INSTRUCTIONS FOR THE TASK. Find out how many lines in the records have the string "networks" in them, and state only that number.

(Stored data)
□ □ □ □
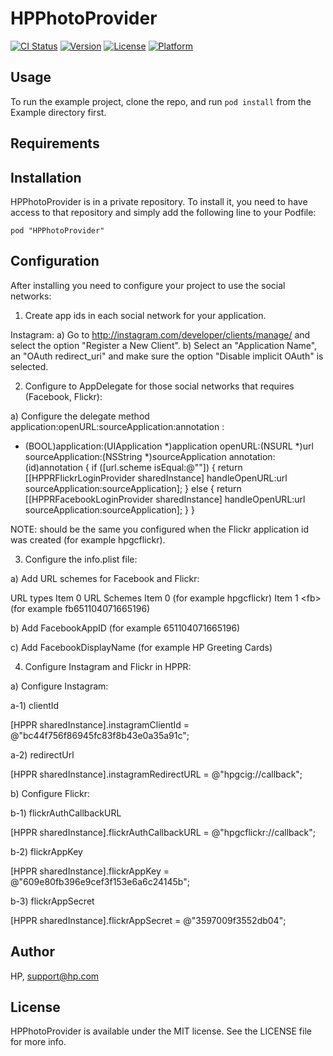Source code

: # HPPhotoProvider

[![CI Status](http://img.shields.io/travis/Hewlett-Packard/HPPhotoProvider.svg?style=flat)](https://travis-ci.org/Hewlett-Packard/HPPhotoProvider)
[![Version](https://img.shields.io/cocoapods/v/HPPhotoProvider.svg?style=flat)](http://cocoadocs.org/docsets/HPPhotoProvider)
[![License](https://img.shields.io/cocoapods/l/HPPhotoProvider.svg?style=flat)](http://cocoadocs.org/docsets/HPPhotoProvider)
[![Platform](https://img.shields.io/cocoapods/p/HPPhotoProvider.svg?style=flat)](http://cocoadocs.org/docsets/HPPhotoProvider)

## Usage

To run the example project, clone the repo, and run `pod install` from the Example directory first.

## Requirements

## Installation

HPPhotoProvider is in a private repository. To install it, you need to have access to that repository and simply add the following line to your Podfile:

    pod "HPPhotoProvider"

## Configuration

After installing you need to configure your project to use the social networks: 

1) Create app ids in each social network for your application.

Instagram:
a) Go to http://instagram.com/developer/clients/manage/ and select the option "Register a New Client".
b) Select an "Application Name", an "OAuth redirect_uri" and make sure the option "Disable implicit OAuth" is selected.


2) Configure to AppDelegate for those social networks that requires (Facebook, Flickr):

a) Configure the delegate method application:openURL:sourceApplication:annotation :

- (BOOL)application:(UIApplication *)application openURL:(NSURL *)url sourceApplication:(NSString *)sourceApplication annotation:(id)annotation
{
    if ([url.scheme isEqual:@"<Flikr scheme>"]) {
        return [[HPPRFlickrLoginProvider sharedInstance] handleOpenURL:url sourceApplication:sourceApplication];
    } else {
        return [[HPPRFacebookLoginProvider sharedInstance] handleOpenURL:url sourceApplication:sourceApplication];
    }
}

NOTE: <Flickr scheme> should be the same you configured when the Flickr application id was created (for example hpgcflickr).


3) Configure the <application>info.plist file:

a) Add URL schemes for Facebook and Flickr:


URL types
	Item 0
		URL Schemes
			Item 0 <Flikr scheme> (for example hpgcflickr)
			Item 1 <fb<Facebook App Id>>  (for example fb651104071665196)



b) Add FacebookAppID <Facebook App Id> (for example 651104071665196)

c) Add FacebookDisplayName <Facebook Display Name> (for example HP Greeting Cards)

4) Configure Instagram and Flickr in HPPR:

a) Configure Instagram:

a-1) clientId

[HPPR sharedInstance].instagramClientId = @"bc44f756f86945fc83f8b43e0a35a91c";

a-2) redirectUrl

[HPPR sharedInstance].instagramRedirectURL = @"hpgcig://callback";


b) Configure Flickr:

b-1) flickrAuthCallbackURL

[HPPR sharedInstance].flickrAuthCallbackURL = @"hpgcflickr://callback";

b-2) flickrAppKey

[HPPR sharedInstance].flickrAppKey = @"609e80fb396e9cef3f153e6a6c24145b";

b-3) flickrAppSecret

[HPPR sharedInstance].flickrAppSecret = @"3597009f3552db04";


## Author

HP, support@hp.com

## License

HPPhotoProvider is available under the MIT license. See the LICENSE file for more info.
□ □ □ □
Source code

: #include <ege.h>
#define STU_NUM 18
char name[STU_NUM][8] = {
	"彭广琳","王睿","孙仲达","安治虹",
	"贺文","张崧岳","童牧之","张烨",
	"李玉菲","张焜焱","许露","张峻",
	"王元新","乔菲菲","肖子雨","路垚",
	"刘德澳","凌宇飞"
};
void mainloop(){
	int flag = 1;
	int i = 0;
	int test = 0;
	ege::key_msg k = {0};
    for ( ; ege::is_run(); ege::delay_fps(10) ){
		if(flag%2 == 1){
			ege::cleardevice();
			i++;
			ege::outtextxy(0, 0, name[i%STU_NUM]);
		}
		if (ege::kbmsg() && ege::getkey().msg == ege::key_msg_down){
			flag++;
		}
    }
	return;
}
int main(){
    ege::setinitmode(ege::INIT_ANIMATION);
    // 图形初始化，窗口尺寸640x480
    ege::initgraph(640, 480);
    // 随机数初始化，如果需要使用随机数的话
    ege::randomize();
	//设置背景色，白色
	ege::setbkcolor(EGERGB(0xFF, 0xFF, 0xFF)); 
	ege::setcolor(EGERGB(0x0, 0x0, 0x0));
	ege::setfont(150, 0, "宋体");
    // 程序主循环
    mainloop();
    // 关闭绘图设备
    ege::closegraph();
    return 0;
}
□ □ □ □
WRITTEN ANSWER. 2